Today, in line with the Chancellor’s 29 May 2020 announcement, HMRC has finally published new guidance (8 documents in total) on the next phase of the Coronavirus Job Retention Scheme (CJRS). This will be welcome news to employers who can now start to move further forward with their plans for economic recovery and assess the impact of the scheme changes on their workforce.
As expected, the guidance published today provides further details of how employers can ‘partially furlough’ their employees from 1 July 2020 and explains in more detail the financial implications this has for employers.
- Employees can continue to be fully furloughed until 31 October 2020. However, from 1 July 2020, employers will be able to bring an employee back to work part-time (for any amount of time and any work pattern) whilst keeping the employee on furlough for the remainder of their normal working hours. Employers will still be eligible to claim a grant under the CJRS in respect of 80% of the employees’ salary costs (capped at £2,500 per month) for the time the employees remain on furlough, plus the employer NICs on that pay and the mandatory pension contributions. Employers will otherwise pay employees as normal for the hours they actually work.
- From 1 August 2020, however, employers will be required to pay the employer NICs and mandatory pension contributions payable on the employees’ furlough pay.
- From 1 September 2020, the financial liabilities on employers will increase, with employers being both required to pay the employer NICs and mandatory pension contributions on the employees’ furlough pay and also contribute 10% towards the employees’ salary costs. The government will contribute 70%, capped at £2,187.50 per month.
- From 1 October 2020, the employer contribution increases to 20%, with the government contributing 60%, capped at £1,875 per month.
- Employers will need to carefully follow the guidance to ensure they are calculating their claims correctly and at all times, employees will be entitled to receive 80% of their salary, capped at £2,500 per month.
- The CJRS will close completely on 31 October 2020, meaning that employers will no longer be able to furlough employees whilst still being eligible to recoup salary costs.

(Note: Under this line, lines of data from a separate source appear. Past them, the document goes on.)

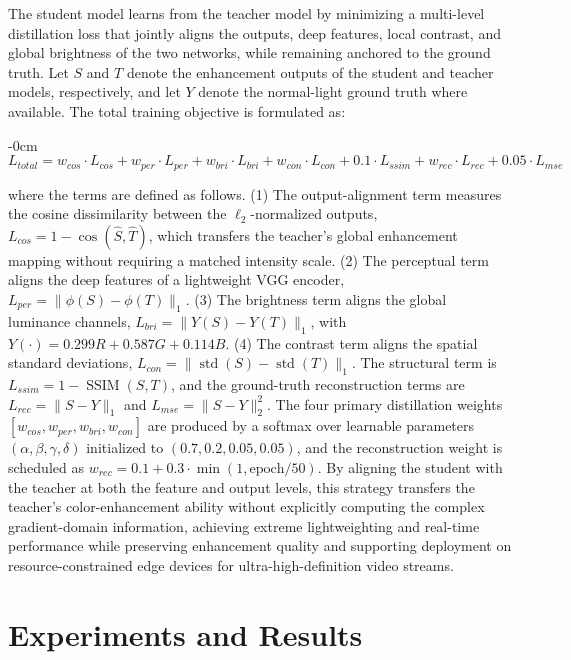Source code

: \documentclass[sensors,article,submit,moreauthors]{Definitions/mdpi}
\begin{document}
The student model learns from the teacher model by minimizing a multi-level distillation loss that jointly aligns the outputs, deep features, local contrast, and global brightness of the two networks, while remaining anchored to the ground truth. Let $S$ and $T$ denote the enhancement outputs of the student and teacher models, respectively, and let $Y$ denote the normal-light ground truth where available. The total training objective is formulated as:

\begin{adjustwidth}{-\extralength}{0cm}
\begin{equation}
L_{total} = w_{cos}\cdot L_{cos} + w_{per}\cdot L_{per} + w_{bri}\cdot L_{bri} + w_{con}\cdot L_{con} + 0.1\cdot L_{ssim} + w_{rec}\cdot L_{rec} + 0.05\cdot L_{mse}
\end{equation}
\end{adjustwidth}

where the terms are defined as follows. (1) The output-alignment term measures the cosine dissimilarity between the $\ell_2$-normalized outputs, $L_{cos} = 1 - \cos(\hat{S}, \hat{T})$, which transfers the teacher's global enhancement mapping without requiring a matched intensity scale. (2) The perceptual term aligns the deep features of a lightweight VGG encoder, $L_{per} = \|\phi(S) - \phi(T)\|_1$. (3) The brightness term aligns the global luminance channels, $L_{bri} = \|Y(S) - Y(T)\|_1$, with $Y(\cdot) = 0.299R + 0.587G + 0.114B$. (4) The contrast term aligns the spatial standard deviations, $L_{con} = \|\operatorname{std}(S) - \operatorname{std}(T)\|_1$. The structural term is $L_{ssim} = 1 - \operatorname{SSIM}(S, T)$, and the ground-truth reconstruction terms are $L_{rec} = \|S - Y\|_1$ and $L_{mse} = \|S - Y\|_2^2$. The four primary distillation weights $[w_{cos}, w_{per}, w_{bri}, w_{con}]$ are produced by a softmax over learnable parameters $(\alpha, \beta, \gamma, \delta)$ initialized to $(0.7, 0.2, 0.05, 0.05)$, and the reconstruction weight is scheduled as $w_{rec} = 0.1 + 0.3\cdot\min(1, \mathrm{epoch}/50)$. By aligning the student with the teacher at both the feature and output levels, this strategy transfers the teacher's color-enhancement ability without explicitly computing the complex gradient-domain information, achieving extreme lightweighting and real-time performance while preserving enhancement quality and supporting deployment on resource-constrained edge devices for ultra-high-definition video streams.

\section{Experiments and Results}
\end{document}
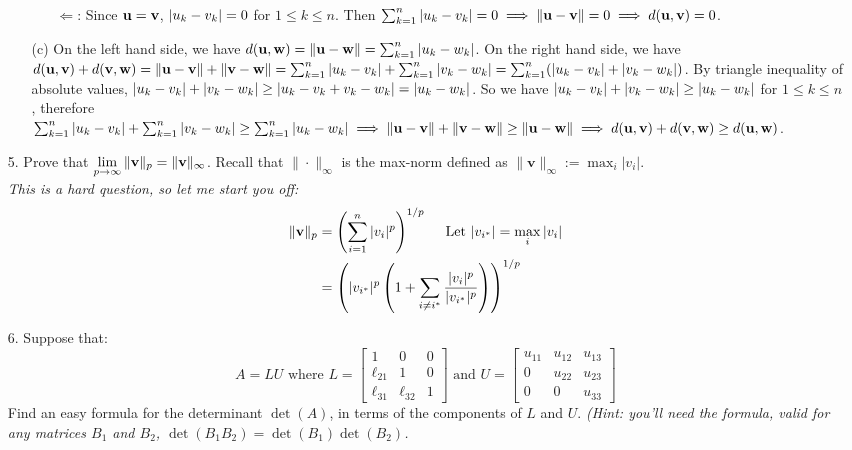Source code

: \documentclass{article}
\newcommand{\bu}{{\bf u}}
\newcommand{\bv}{{\bf v}}
\newcommand{\bw}{{\bf w}}
\begin{document}
\begin{itemize}
\begin{itemize}
\begin{itemize}
                        \item [$\Leftarrow$:] Since $\bu=\bv$, $\abs{u_k-v_k}=0$ for $1\leq k\leq n$. Then $\sum_{k=1}^n\abs{u_k-v_k}=0\implies\|\bu-\bv\|=0\implies d(\bu,\bv)=0$.
                    \end{itemize}
              \item [(c)] On the left hand side, we have $d(\bu,\bw)=\|\bu-\bw\|=\sum_{k=1}^n\abs{u_k-w_k}$. On the right hand side, we have $d(\bu,\bv)+d(\bv,\bw)=\|\bu-\bv\|+\|\bv-\bw\|=\sum_{k=1}^n\abs{u_k-v_k}+\sum_{k=1}^n\abs{v_k-w_k}=\sum_{k=1}^n(\abs{u_k-v_k}+\abs{v_k-w_k})$. By triangle inequality of absolute values, $\abs{u_k-v_k}+\abs{v_k-w_k}\geq\abs{u_k-v_k+v_k-w_k}=\abs{u_k-w_k}$. So we have $\abs{u_k-v_k}+\abs{v_k-w_k}\geq\abs{u_k-w_k}$ for $1\leq k\leq n$, therefore $\sum_{k=1}^n\abs{u_k-v_k}+\sum_{k=1}^n\abs{v_k-w_k}\geq\sum_{k=1}^n\abs{u_k-w_k}\implies\|\bu-\bv\|+\|\bv-\bw\|\geq\|\bu-\bw\|\implies d(\bu,\bv)+d(\bv,\bw)\geq d(\bu,\bw)$.
          \end{itemize}
    \item [5.] Prove that $\displaystyle \lim_{p\to\infty} \|\bv\|_{p} = \|\mathbf{v}\|_{\infty}$. Recall that $\|\cdot\|_{\infty}$ is the max-norm defined as $\|\mathbf{v}\|_{\infty} := \max_{i} |v_i|$. \\
          {\em This is a hard question, so let me start you off:}
          \begin{align*}
              \|\bv\|_{p} & = \left(\sum_{i=1}^{n}|v_i|^{p}\right)^{1/p} \quad \text{ Let } |v_{i^{*}}| = \max_{i} |v_i|              \\
                          & = \left(|v_{i^{*}}|^{p}\left( 1 + \sum_{i\neq i^{*}}\frac{|v_i|^{p}}{|v_{i^{*}}|^{p}}\right)\right)^{1/p}
          \end{align*}
    \item [6.] Suppose that: $$A = LU \text{ where } L  = \left[\begin{matrix} 1 & 0 & 0 \\ \ell_{21} & 1 & 0 \\ \ell_{31} & \ell_{32} & 1 \end{matrix}\right] \text{ and } U = \left[\begin{matrix} u_{11} & u_{12} & u_{13} \\ 0 & u_{22} & u_{23} \\ 0 & 0 & u_{33} \end{matrix}\right]$$ Find an easy formula for the determinant $\det(A)$, in terms of the components of $L$ and $U$. {\em (Hint: you'll need the formula, valid for any matrices $B_1$ and $B_2$, $\det(B_1B_2) = \det(B_1)\det(B_2)$.}\\

\end{itemize}
\end{document}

- In order to partially furlough an employee, employers will be required to agree the new arrangements with the employee and confirm that agreement to them in writing (or must have reached collective agreement with a trade union). A written record of the agreement must be kept for 5 years. Employees do not have to provide a written response.
- Employers will be required to keep records of how many hours the employees work and the number of hours for which they are furloughed.
- During any period for which an employee is recorded as being on furlough, the employee cannot do any work for the employer which makes money for, or provides services to, the business, or one connected to it. They can, however, undertake training, or volunteer or work for another employer or organisation.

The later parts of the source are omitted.